Hilariously, setting up CARP had been on my TODO list for a while but after a few years of rock solid stability with my current Homelab I took it off my list since I felt I didn’t need it. I mean, my OPNsense Firewall replicates between my two Proxmox nodes and I’ve been manually bouncing it around for years without issue, why do I need CARP or even Proxmox HA? Egg on my face.
This isn’t going to be a detailed guide for setting up two OPNsense VMs on Proxmox and configuring CARP. There are plenty of guides out there for that. I am going to talk about the 10-wancarp script that seems to only exist in random Github gists or Reddit posts and all look roughly the same.
The ideal/proper configuration for CARP involves having 3 static public IP addresses.
The idea is you have two firewalls online with their own public IPs allowing them to access the internet to sync their time, download updates, etc. You then have a 3rd IP called a Virtual IP (or VIP) that floats between the firewalls depending on which one is the primary. The VIP is used when clients connect from behind the firewall out to the internet or where incoming connections would go if you ran something like a web server and used port forwarding.
In the event of a failure of your primary firewall the VIP transfers to the standby firewall as part of promoting it to the primary:
This works great when you have enough IPs to go around, only causes only a 1 packet outage and each firewall can have its WAN interface UP without causing conflicts.
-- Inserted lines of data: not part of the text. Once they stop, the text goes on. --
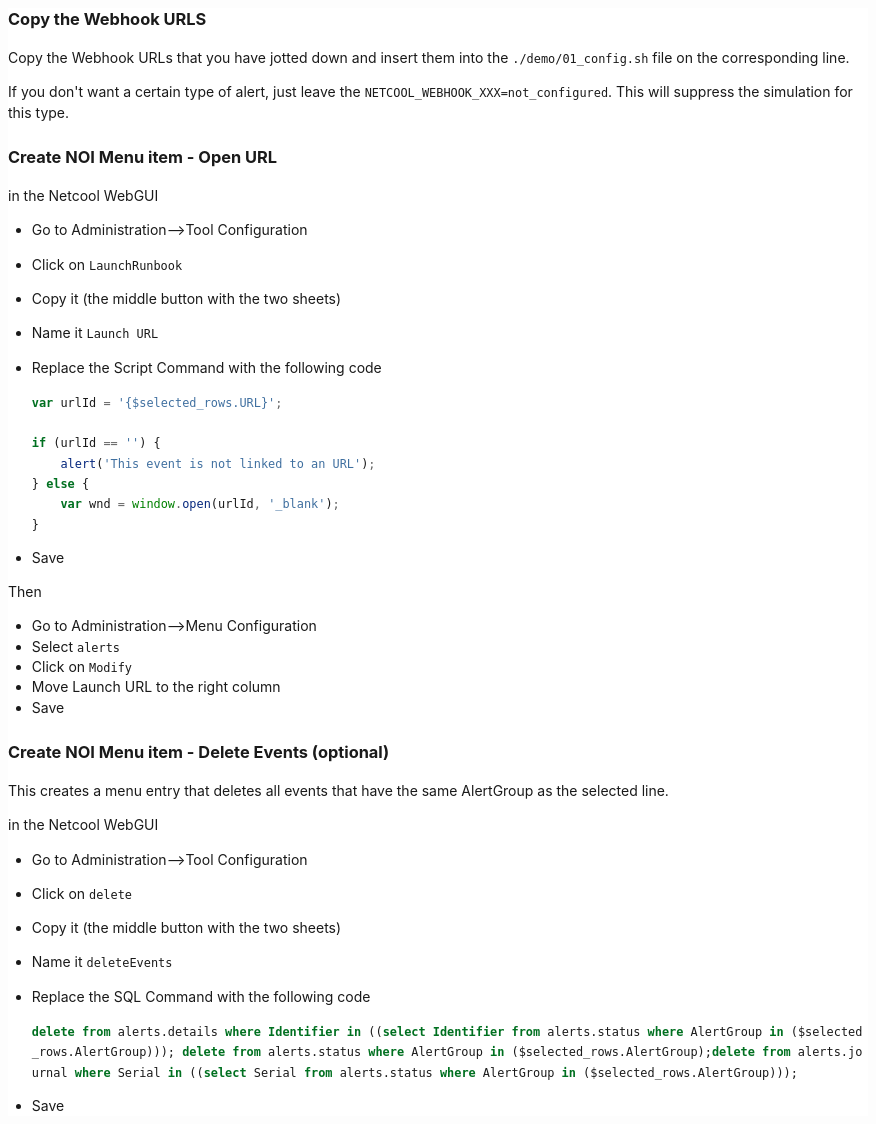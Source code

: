 
### Copy the Webhook URLS

Copy the Webhook URLs that you have jotted down and insert them into the `./demo/01_config.sh` file on the corresponding line.

If you don't want a certain type of alert, just leave the `NETCOOL_WEBHOOK_XXX=not_configured`. This will suppress the simulation for this type.


### Create NOI Menu item - Open URL

in the Netcool WebGUI

* Go to Administration-->Tool Configuration
* Click on `LaunchRunbook`
* Copy it (the middle button with the two sheets)
* Name it `Launch URL`
* Replace the Script Command with the following code

	```javascript
	var urlId = '{$selected_rows.URL}';
	
	if (urlId == '') {
	    alert('This event is not linked to an URL');
	} else {
	    var wnd = window.open(urlId, '_blank');
	}
	```
* Save

Then 

* Go to Administration-->Menu Configuration
* Select `alerts`
* Click on `Modify`
* Move Launch URL to the right column
* Save


### Create NOI Menu item - Delete Events (optional)

This creates a menu entry that deletes all events that have the same AlertGroup as the selected line.

in the Netcool WebGUI

* Go to Administration-->Tool Configuration
* Click on `delete`
* Copy it (the middle button with the two sheets)
* Name it `deleteEvents`
* Replace the SQL Command with the following code

	```sql
  delete from alerts.details where Identifier in ((select Identifier from alerts.status where AlertGroup in ($selected_rows.AlertGroup))); delete from alerts.status where AlertGroup in ($selected_rows.AlertGroup);delete from alerts.journal where Serial in ((select Serial from alerts.status where AlertGroup in ($selected_rows.AlertGroup)));
	```
* Save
Since most of us only get 1 dynamic IP from our ISP, we need to configure our two firewalls so the primary has its WAN interface UP with DHCP enabled and the standby with its WAN interface DOWN and DHCP enabled. You also need the WAN interface to have the same MAC addresses on both Firewalls so when you fail over from primary to standby and the standby performs a DHCP request when its WAN interface comes up, your ISP gives it the same IP the primary had.
If you don’t clone MACs, you’ll get a new IP from your ISP on fail over OR worse, nothing depending on how your ISP doles out IPs. I once had an ISP that required a power cycle of the modem before you could DHCP with a new MAC Address. Not ideal in a fail over situation where you might not be home.
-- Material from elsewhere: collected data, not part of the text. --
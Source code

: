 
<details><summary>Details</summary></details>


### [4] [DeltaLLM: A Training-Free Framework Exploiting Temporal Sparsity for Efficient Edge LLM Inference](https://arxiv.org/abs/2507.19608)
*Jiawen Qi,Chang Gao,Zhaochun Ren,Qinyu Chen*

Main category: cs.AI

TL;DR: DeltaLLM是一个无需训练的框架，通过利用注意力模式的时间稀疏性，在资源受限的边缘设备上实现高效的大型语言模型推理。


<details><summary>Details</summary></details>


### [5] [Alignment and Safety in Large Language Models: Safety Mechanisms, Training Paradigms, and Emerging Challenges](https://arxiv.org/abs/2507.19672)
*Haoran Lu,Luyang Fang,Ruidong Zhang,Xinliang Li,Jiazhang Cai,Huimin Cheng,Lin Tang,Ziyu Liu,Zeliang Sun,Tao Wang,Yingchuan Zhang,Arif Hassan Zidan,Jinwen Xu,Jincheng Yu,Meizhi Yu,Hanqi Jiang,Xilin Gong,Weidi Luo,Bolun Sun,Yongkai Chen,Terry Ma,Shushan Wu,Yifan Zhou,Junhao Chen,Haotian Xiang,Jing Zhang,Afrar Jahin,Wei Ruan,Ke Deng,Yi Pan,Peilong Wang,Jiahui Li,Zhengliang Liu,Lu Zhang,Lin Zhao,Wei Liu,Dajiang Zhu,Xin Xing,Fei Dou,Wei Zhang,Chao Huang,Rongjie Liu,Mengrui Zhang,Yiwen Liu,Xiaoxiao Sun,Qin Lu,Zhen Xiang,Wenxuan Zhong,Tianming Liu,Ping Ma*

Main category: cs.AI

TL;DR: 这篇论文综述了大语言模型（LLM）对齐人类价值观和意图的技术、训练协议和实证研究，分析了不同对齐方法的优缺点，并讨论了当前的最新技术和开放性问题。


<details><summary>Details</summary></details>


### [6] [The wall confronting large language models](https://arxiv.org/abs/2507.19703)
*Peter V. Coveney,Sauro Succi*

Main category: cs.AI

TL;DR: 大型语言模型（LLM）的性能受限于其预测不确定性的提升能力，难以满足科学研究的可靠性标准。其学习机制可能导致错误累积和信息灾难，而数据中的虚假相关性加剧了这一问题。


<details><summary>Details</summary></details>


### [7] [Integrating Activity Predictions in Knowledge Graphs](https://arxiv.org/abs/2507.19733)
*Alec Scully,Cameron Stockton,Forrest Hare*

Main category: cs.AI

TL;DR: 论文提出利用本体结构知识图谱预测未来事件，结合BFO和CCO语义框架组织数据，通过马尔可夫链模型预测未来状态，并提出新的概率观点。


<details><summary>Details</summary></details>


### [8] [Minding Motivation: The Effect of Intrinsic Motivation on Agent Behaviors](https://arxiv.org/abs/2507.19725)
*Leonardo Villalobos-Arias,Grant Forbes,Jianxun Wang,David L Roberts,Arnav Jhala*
Below, the image on the left shows things operating normally and the image on the right shows things after a fail over.
Unless your connection to your ISP uses PPoE, OPNSense cannot automatically keep the WAN down on your standby firewall until a fail over event occurs and then bring it up. This is what 10-wancarp solves.
The 10-wancarp fires whenever there is a fail over event and has one job, DOWN the WAN on the failed box (if still accessible) and UP the WAN on the new primary node. Since we don’t have a WAN VIP, this causes a few second delay while the new primary node UPs its WAN interface, does a DHCP request from the ISP and gets your IP back.
While setting this all up in my Homelab I ran into some problems with the 10-wancarp script I had downloaded from kronenpj’s gist. It turned out I ran into a few problems completely unrelated to that script but while going down the rabbit hole I had Claude Code review the script.
Claude found some issues/bugs with the script and I wasn’t a fan of the lack of instructions/documentation on how to get it working. Plus I noticed a bunch of comment out code that I wanted cleaned out. This is not me shitting on kronenpj’s work or anyone else involved in creating the script. Just my personal observations and a desire to make things easier for myself. I also wanted a –dryrun feature and more detailed logging to make troubleshooting easier. More details can be found in the “WHAT CHANGED VS. THE ORIGINAL (and why)” section of the script header.
Claude produced this version of 10-wancarp for me. I have tested it on the latest version of OPNSense (26.1.9) with out any issues. More details can be found in the README.